Source material:
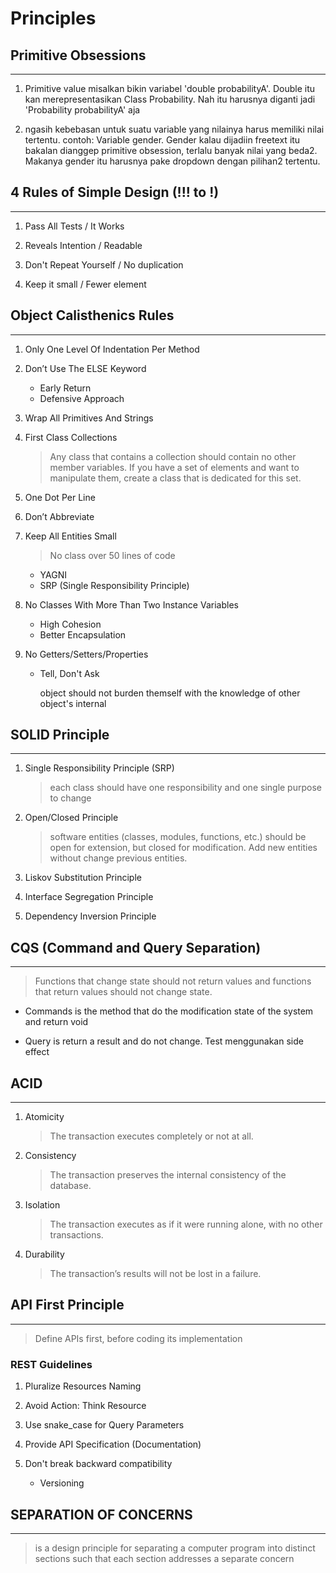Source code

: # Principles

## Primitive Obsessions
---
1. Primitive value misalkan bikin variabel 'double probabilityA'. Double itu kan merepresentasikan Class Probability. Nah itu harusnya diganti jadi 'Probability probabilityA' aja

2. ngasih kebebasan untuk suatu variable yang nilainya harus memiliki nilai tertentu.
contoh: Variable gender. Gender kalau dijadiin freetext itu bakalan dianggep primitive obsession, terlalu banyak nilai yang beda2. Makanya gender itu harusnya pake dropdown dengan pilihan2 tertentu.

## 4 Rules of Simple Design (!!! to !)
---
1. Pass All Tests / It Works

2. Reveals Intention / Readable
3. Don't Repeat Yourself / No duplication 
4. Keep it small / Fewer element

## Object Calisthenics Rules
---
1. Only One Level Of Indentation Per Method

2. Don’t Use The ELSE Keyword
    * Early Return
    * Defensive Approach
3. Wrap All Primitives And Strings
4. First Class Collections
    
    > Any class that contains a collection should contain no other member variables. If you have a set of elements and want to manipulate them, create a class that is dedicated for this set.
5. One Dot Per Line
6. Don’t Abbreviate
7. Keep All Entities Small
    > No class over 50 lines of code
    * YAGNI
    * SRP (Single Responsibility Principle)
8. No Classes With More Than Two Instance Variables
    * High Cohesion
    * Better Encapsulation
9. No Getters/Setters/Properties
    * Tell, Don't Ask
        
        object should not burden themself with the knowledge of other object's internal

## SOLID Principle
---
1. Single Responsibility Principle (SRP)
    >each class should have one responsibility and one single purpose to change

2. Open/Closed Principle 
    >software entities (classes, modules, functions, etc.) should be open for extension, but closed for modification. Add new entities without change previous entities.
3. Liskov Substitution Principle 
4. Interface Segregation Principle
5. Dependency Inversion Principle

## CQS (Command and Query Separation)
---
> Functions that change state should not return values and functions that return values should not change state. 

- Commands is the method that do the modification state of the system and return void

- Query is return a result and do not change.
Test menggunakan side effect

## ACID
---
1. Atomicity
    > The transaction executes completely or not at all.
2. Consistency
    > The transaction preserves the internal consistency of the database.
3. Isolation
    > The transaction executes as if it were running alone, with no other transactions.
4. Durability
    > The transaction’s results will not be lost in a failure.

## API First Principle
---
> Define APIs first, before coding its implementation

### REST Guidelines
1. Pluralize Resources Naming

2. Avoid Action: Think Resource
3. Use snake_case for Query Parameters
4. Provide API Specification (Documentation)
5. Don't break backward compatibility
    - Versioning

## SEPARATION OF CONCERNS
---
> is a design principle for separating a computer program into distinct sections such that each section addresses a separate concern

Assignment:
Once you reach the line with "object should not" in the data above, copy it and every line after it exactly, up to and including the line with "3. Isolation".

Written solution:
        object should not burden themself with the knowledge of other object's internal

## SOLID Principle
---
1. Single Responsibility Principle (SRP)
    >each class should have one responsibility and one single purpose to change

2. Open/Closed Principle 
    >software entities (classes, modules, functions, etc.) should be open for extension, but closed for modification. Add new entities without change previous entities.
3. Liskov Substitution Principle 
4. Interface Segregation Principle
5. Dependency Inversion Principle

## CQS (Command and Query Separation)
---
> Functions that change state should not return values and functions that return values should not change state. 

- Commands is the method that do the modification state of the system and return void

- Query is return a result and do not change.
Test menggunakan side effect

## ACID
---
1. Atomicity
    > The transaction executes completely or not at all.
2. Consistency
    > The transaction preserves the internal consistency of the database.
3. Isolation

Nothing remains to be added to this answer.